The task: Your output must match the records exactly, line for line.

*** Opening of Stored data ***

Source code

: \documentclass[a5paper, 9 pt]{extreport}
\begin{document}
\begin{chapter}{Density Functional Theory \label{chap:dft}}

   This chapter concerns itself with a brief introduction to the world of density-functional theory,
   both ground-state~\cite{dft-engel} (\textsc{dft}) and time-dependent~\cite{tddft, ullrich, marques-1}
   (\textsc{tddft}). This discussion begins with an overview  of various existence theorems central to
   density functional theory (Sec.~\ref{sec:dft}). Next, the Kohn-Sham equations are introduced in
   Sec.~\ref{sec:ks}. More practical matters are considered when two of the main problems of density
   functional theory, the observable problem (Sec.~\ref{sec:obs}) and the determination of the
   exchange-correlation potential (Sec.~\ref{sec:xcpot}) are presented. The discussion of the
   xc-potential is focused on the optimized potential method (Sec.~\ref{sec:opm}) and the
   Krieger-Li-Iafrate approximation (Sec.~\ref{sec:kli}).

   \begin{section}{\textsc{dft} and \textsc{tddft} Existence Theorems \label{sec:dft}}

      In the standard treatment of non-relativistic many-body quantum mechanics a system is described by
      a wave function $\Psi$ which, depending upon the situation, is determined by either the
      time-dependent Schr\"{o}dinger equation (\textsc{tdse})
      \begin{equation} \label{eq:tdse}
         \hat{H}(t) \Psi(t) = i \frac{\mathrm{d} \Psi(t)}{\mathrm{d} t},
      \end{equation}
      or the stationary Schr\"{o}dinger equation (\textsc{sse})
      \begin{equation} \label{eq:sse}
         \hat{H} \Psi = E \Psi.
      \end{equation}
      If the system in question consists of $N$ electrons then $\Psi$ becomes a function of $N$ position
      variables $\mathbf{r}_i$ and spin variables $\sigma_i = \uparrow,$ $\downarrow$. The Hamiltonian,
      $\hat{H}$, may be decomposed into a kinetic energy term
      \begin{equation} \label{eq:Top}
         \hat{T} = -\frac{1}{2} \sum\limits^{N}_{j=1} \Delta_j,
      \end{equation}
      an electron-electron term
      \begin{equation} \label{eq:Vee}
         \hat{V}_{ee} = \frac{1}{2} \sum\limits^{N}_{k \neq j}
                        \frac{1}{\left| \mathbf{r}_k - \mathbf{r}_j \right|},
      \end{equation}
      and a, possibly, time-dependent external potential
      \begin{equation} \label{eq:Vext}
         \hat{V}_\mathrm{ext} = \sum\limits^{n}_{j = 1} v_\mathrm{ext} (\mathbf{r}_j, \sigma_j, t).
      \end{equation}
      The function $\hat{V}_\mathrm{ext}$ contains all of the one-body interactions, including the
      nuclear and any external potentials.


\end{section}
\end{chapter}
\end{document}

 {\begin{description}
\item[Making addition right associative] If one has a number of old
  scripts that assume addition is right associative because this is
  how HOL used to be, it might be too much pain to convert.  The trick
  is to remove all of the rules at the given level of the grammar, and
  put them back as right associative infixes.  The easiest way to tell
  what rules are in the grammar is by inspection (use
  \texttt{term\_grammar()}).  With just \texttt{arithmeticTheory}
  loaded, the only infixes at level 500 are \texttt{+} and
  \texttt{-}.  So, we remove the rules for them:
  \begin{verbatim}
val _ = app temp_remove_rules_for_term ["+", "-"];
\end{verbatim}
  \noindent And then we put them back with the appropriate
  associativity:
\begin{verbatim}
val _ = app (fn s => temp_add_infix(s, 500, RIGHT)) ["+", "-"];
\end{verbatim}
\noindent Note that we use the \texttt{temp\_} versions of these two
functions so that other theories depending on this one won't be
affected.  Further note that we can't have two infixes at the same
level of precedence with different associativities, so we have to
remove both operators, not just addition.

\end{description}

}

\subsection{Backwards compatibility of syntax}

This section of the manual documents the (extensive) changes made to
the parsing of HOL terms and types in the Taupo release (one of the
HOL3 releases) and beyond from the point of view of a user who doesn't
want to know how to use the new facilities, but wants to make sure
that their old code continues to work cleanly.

*** Close of Stored data ***

Exercise response:
Source code

: \documentclass[a5paper, 9 pt]{extreport}
\begin{document}
\begin{chapter}{Density Functional Theory \label{chap:dft}}

   This chapter concerns itself with a brief introduction to the world of density-functional theory,
   both ground-state~\cite{dft-engel} (\textsc{dft}) and time-dependent~\cite{tddft, ullrich, marques-1}
   (\textsc{tddft}). This discussion begins with an overview  of various existence theorems central to
   density functional theory (Sec.~\ref{sec:dft}). Next, the Kohn-Sham equations are introduced in
   Sec.~\ref{sec:ks}. More practical matters are considered when two of the main problems of density
   functional theory, the observable problem (Sec.~\ref{sec:obs}) and the determination of the
   exchange-correlation potential (Sec.~\ref{sec:xcpot}) are presented. The discussion of the
   xc-potential is focused on the optimized potential method (Sec.~\ref{sec:opm}) and the
   Krieger-Li-Iafrate approximation (Sec.~\ref{sec:kli}).

   \begin{section}{\textsc{dft} and \textsc{tddft} Existence Theorems \label{sec:dft}}

      In the standard treatment of non-relativistic many-body quantum mechanics a system is described by
      a wave function $\Psi$ which, depending upon the situation, is determined by either the
      time-dependent Schr\"{o}dinger equation (\textsc{tdse})
      \begin{equation} \label{eq:tdse}
         \hat{H}(t) \Psi(t) = i \frac{\mathrm{d} \Psi(t)}{\mathrm{d} t},
      \end{equation}
      or the stationary Schr\"{o}dinger equation (\textsc{sse})
      \begin{equation} \label{eq:sse}
         \hat{H} \Psi = E \Psi.
      \end{equation}
      If the system in question consists of $N$ electrons then $\Psi$ becomes a function of $N$ position
      variables $\mathbf{r}_i$ and spin variables $\sigma_i = \uparrow,$ $\downarrow$. The Hamiltonian,
      $\hat{H}$, may be decomposed into a kinetic energy term
      \begin{equation} \label{eq:Top}
         \hat{T} = -\frac{1}{2} \sum\limits^{N}_{j=1} \Delta_j,
      \end{equation}
      an electron-electron term
      \begin{equation} \label{eq:Vee}
         \hat{V}_{ee} = \frac{1}{2} \sum\limits^{N}_{k \neq j}
                        \frac{1}{\left| \mathbf{r}_k - \mathbf{r}_j \right|},
      \end{equation}
      and a, possibly, time-dependent external potential
      \begin{equation} \label{eq:Vext}
         \hat{V}_\mathrm{ext} = \sum\limits^{n}_{j = 1} v_\mathrm{ext} (\mathbf{r}_j, \sigma_j, t).
      \end{equation}
      The function $\hat{V}_\mathrm{ext}$ contains all of the one-body interactions, including the
      nuclear and any external potentials.


\end{section}
\end{chapter}
\end{document}

 {\begin{description}
\item[Making addition right associative] If one has a number of old
  scripts that assume addition is right associative because this is
  how HOL used to be, it might be too much pain to convert.  The trick
  is to remove all of the rules at the given level of the grammar, and
  put them back as right associative infixes.  The easiest way to tell
  what rules are in the grammar is by inspection (use
  \texttt{term\_grammar()}).  With just \texttt{arithmeticTheory}
  loaded, the only infixes at level 500 are \texttt{+} and
  \texttt{-}.  So, we remove the rules for them:
  \begin{verbatim}
val _ = app temp_remove_rules_for_term ["+", "-"];
\end{verbatim}
  \noindent And then we put them back with the appropriate
  associativity:
\begin{verbatim}
val _ = app (fn s => temp_add_infix(s, 500, RIGHT)) ["+", "-"];
\end{verbatim}
\noindent Note that we use the \texttt{temp\_} versions of these two
functions so that other theories depending on this one won't be
affected.  Further note that we can't have two infixes at the same
level of precedence with different associativities, so we have to
remove both operators, not just addition.

\end{description}

}

\subsection{Backwards compatibility of syntax}

This section of the manual documents the (extensive) changes made to
the parsing of HOL terms and types in the Taupo release (one of the
HOL3 releases) and beyond from the point of view of a user who doesn't
want to know how to use the new facilities, but wants to make sure
that their old code continues to work cleanly.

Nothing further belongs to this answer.